France Telecom will regain the ability to use its shares to pay for acquisitions after the French government yesterday announced plans to cut its stake in the former telecoms monopoly to less than 50 per cent for the first time.
The move frees the group from a strategic straitjacket that forced it to pay cash for the lion's share of its acquisitions, including mobile phone group Orange, to avoid diluting the state's holding below the politically sensitive 50 per cent threshold.
This led to towering debts - at one stage €70 billion - pushing it near collapse two years ago.
Bankers said the sale was "the latest step on the company's track back to normalisation".
However, analysts have played down any immediate acquisition spree. "I don't see them looking for any external growth opportunities in the short or medium term as their €47 billion of debts are still too high," said Mr Manuel Lachaux, analyst at Paris brokerage ETC.
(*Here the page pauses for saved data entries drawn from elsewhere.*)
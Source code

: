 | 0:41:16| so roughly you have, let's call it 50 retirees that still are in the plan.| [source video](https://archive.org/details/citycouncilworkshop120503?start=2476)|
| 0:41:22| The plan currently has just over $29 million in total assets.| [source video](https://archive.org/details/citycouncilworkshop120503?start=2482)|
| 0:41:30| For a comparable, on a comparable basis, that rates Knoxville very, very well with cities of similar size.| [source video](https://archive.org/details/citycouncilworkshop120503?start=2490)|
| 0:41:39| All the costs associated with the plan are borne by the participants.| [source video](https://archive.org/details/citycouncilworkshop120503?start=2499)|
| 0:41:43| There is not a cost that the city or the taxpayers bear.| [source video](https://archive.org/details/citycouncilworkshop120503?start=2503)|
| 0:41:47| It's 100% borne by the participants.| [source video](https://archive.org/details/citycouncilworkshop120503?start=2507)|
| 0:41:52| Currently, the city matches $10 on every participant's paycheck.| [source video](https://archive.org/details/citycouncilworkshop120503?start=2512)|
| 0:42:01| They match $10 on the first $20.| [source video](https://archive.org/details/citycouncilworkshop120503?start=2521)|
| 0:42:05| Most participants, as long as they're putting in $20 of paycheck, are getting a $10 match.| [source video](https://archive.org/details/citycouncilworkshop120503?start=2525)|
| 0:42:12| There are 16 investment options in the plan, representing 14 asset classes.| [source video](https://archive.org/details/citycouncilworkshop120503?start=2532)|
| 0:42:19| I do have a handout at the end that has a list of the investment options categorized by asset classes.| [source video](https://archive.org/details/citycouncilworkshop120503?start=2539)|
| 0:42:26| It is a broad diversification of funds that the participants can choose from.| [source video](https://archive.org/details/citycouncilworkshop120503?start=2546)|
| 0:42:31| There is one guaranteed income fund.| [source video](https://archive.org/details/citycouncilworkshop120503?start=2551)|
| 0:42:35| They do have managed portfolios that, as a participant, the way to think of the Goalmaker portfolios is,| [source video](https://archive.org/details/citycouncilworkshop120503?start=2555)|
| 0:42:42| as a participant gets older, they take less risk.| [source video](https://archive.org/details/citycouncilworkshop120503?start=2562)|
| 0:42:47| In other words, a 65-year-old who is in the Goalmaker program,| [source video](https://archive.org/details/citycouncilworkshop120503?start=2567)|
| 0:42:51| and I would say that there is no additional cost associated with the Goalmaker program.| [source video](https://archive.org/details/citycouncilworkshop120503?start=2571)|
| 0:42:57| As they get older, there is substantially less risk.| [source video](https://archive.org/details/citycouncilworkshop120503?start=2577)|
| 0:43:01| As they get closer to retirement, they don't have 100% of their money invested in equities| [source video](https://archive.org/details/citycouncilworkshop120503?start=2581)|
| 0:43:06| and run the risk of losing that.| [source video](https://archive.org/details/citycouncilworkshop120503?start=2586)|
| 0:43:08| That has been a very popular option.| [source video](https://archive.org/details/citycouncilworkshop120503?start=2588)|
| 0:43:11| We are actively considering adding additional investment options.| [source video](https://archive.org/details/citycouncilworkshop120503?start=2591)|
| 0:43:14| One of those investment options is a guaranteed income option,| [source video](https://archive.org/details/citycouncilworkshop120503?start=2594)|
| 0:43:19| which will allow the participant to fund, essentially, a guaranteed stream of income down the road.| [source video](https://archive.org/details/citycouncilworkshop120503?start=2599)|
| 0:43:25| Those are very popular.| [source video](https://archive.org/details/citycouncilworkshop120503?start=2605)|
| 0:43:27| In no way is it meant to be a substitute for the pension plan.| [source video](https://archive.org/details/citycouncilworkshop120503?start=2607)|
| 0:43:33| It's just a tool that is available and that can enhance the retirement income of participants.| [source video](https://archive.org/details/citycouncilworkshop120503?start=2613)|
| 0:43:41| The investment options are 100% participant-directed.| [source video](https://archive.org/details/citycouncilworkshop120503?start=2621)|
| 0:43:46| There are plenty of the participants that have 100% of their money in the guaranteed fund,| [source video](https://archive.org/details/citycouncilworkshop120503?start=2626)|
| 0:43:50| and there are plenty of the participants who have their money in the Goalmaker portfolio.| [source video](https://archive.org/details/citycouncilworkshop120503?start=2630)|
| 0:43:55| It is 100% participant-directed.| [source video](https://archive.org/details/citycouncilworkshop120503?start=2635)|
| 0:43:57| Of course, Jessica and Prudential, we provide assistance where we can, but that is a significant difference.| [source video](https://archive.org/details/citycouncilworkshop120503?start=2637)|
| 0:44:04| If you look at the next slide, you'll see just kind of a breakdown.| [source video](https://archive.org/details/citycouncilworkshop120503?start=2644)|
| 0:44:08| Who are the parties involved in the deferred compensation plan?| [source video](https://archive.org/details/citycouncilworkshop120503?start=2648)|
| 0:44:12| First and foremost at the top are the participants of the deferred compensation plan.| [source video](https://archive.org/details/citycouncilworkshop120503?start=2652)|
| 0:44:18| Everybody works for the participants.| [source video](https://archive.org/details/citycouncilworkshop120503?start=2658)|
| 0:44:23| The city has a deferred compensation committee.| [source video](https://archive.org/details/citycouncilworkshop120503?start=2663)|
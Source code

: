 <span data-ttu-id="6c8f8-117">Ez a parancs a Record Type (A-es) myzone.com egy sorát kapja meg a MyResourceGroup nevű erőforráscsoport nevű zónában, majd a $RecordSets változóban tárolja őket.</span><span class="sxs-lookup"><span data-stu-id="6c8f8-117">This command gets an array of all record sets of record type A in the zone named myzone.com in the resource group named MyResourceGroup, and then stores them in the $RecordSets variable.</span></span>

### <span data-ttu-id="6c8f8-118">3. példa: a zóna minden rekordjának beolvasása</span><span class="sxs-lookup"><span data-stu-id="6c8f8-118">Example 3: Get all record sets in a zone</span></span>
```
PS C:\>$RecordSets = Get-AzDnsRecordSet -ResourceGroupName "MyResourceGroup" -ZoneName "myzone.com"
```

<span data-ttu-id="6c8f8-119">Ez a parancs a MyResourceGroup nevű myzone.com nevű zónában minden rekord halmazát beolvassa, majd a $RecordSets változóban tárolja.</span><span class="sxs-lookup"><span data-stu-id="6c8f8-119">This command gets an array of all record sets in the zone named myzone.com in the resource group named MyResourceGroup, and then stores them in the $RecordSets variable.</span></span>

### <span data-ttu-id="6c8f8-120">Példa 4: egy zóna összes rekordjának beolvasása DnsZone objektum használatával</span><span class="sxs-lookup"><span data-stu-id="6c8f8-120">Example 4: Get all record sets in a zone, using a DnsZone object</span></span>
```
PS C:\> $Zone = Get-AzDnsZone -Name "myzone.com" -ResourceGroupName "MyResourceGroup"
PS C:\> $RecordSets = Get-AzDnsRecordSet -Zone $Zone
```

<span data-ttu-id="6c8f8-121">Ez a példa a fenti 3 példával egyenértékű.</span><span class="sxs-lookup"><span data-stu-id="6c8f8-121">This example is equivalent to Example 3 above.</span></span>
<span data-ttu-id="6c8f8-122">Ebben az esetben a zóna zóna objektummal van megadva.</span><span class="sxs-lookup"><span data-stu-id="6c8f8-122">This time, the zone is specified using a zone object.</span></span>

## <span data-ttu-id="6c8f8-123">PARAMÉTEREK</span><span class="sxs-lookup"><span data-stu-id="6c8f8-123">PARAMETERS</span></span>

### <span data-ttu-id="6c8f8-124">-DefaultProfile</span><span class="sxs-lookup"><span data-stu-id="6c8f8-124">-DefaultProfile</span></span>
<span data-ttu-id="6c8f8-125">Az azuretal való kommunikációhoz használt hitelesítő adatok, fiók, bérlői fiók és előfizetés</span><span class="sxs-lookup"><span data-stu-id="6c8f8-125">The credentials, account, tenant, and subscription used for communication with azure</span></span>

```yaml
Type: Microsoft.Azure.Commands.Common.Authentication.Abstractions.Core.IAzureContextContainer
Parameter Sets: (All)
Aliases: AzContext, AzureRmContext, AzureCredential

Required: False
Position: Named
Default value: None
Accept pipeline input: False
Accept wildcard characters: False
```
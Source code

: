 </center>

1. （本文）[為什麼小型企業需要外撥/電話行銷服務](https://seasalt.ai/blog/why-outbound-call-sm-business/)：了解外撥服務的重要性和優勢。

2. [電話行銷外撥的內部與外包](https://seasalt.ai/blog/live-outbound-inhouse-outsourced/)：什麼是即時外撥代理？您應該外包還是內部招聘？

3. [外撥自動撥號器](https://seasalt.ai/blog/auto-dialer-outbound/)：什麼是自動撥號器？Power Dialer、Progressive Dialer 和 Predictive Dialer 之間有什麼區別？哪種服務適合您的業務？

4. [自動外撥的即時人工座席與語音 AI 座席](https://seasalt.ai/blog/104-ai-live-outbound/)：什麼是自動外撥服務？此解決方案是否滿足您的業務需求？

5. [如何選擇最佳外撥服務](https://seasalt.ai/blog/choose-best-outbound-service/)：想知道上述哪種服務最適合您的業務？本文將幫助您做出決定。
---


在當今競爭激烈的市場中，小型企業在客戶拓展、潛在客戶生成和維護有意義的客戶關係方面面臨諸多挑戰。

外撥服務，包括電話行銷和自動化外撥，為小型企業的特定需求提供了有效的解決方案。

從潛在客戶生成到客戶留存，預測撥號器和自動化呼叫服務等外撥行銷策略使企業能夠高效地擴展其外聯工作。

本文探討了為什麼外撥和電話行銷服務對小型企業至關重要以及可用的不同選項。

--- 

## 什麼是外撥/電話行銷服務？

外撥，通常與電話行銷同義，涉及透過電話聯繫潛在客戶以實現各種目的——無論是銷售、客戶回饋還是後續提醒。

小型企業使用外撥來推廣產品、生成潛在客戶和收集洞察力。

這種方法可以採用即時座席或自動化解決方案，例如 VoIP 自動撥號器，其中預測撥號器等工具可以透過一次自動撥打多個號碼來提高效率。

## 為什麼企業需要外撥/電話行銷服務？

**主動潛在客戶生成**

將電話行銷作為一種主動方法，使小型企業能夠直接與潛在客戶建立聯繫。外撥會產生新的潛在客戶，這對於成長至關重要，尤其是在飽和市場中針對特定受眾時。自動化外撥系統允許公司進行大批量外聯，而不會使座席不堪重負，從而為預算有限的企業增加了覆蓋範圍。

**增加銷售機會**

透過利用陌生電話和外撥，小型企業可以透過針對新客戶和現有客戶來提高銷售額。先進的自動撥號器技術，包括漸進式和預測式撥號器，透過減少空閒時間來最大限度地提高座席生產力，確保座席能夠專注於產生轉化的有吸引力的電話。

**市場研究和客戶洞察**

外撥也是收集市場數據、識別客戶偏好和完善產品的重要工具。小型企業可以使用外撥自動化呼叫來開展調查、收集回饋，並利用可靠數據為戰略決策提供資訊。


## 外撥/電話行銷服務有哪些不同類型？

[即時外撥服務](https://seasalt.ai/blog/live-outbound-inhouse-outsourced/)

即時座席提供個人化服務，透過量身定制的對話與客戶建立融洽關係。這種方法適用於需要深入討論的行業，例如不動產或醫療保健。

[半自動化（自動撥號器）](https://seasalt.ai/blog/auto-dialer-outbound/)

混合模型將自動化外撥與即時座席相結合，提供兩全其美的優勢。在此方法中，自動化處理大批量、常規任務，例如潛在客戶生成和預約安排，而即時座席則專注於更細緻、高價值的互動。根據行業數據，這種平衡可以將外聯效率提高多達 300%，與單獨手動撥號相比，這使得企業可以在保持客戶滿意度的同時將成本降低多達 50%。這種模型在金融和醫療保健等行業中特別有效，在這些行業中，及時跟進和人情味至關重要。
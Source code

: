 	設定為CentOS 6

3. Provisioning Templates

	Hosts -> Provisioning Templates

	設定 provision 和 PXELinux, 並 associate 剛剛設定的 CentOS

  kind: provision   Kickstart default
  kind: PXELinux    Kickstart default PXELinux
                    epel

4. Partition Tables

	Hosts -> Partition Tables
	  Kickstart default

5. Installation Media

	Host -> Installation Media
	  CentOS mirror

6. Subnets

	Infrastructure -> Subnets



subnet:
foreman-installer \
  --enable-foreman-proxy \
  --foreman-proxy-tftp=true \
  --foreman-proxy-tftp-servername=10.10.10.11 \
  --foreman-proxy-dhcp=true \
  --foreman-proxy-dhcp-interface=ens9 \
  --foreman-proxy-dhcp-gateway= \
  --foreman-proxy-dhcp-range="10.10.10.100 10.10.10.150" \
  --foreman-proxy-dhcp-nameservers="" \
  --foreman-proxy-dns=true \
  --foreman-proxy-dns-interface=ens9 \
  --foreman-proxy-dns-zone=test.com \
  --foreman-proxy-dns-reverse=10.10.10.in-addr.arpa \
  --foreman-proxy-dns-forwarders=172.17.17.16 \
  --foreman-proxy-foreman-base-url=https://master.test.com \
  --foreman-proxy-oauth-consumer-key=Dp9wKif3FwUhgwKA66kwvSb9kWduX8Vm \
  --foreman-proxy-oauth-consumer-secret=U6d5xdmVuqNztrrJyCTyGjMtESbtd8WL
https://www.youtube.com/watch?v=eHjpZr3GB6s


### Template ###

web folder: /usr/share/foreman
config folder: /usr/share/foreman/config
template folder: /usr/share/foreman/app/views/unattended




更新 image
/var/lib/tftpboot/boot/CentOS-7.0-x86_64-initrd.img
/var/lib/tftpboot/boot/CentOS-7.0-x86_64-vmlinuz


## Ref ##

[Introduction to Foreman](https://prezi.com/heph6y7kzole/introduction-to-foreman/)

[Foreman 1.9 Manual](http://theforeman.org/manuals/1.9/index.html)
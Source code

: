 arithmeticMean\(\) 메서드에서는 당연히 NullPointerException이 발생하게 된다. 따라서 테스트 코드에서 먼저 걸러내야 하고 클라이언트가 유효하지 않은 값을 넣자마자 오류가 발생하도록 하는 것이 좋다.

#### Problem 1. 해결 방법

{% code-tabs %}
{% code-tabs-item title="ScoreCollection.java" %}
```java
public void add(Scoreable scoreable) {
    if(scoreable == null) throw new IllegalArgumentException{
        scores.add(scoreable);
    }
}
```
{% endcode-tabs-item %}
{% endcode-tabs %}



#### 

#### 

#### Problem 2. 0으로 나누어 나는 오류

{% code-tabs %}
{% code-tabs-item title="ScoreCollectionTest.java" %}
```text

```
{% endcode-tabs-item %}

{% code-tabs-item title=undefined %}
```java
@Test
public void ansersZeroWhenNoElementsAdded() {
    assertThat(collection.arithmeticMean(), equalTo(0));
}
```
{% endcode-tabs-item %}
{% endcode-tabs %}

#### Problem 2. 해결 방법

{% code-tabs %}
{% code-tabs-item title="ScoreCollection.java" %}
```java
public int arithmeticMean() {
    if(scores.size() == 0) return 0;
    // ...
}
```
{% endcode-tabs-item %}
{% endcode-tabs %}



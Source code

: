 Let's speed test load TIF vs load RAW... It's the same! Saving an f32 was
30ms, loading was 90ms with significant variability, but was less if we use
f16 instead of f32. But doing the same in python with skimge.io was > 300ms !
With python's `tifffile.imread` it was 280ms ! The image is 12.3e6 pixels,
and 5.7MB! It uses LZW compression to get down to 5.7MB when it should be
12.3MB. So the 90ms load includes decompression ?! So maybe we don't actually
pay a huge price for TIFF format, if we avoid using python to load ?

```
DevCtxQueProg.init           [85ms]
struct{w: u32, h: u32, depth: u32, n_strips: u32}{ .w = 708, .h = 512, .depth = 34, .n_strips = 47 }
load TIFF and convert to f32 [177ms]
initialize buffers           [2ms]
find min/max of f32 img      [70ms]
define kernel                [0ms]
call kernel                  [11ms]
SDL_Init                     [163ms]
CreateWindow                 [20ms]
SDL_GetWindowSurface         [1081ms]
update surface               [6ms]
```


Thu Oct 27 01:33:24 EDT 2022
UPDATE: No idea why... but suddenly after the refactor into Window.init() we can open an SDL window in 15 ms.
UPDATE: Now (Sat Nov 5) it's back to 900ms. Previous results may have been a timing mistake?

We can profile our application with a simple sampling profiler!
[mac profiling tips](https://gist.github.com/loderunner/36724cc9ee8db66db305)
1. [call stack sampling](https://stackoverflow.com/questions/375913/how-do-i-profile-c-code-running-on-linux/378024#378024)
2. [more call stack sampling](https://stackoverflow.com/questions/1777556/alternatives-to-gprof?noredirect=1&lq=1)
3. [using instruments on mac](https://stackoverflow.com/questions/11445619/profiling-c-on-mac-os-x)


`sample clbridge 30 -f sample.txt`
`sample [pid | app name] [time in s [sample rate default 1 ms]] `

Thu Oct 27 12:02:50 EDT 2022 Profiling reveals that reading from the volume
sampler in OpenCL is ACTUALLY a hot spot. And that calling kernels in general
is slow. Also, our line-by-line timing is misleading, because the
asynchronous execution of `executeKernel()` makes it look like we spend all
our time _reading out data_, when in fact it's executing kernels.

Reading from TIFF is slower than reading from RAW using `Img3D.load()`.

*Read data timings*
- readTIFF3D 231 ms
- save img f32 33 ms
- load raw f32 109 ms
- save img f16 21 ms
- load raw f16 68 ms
The government said it would sell up to 12.13 per cent of France Telecom, cutting its stake to between 43.5 and 41 per cent.
The sale - the first time the government has sold off more than 50 per cent of a public monopoly - is expected to raise up to €5.75 billion, with the shares priced €18.95-€19.25. France Telecom shares fell 1.8 per cent to €19.08.
Trade unions last night called for France Telecom staff to go on a 24-hour strike on Tuesday in protest at the privatisation.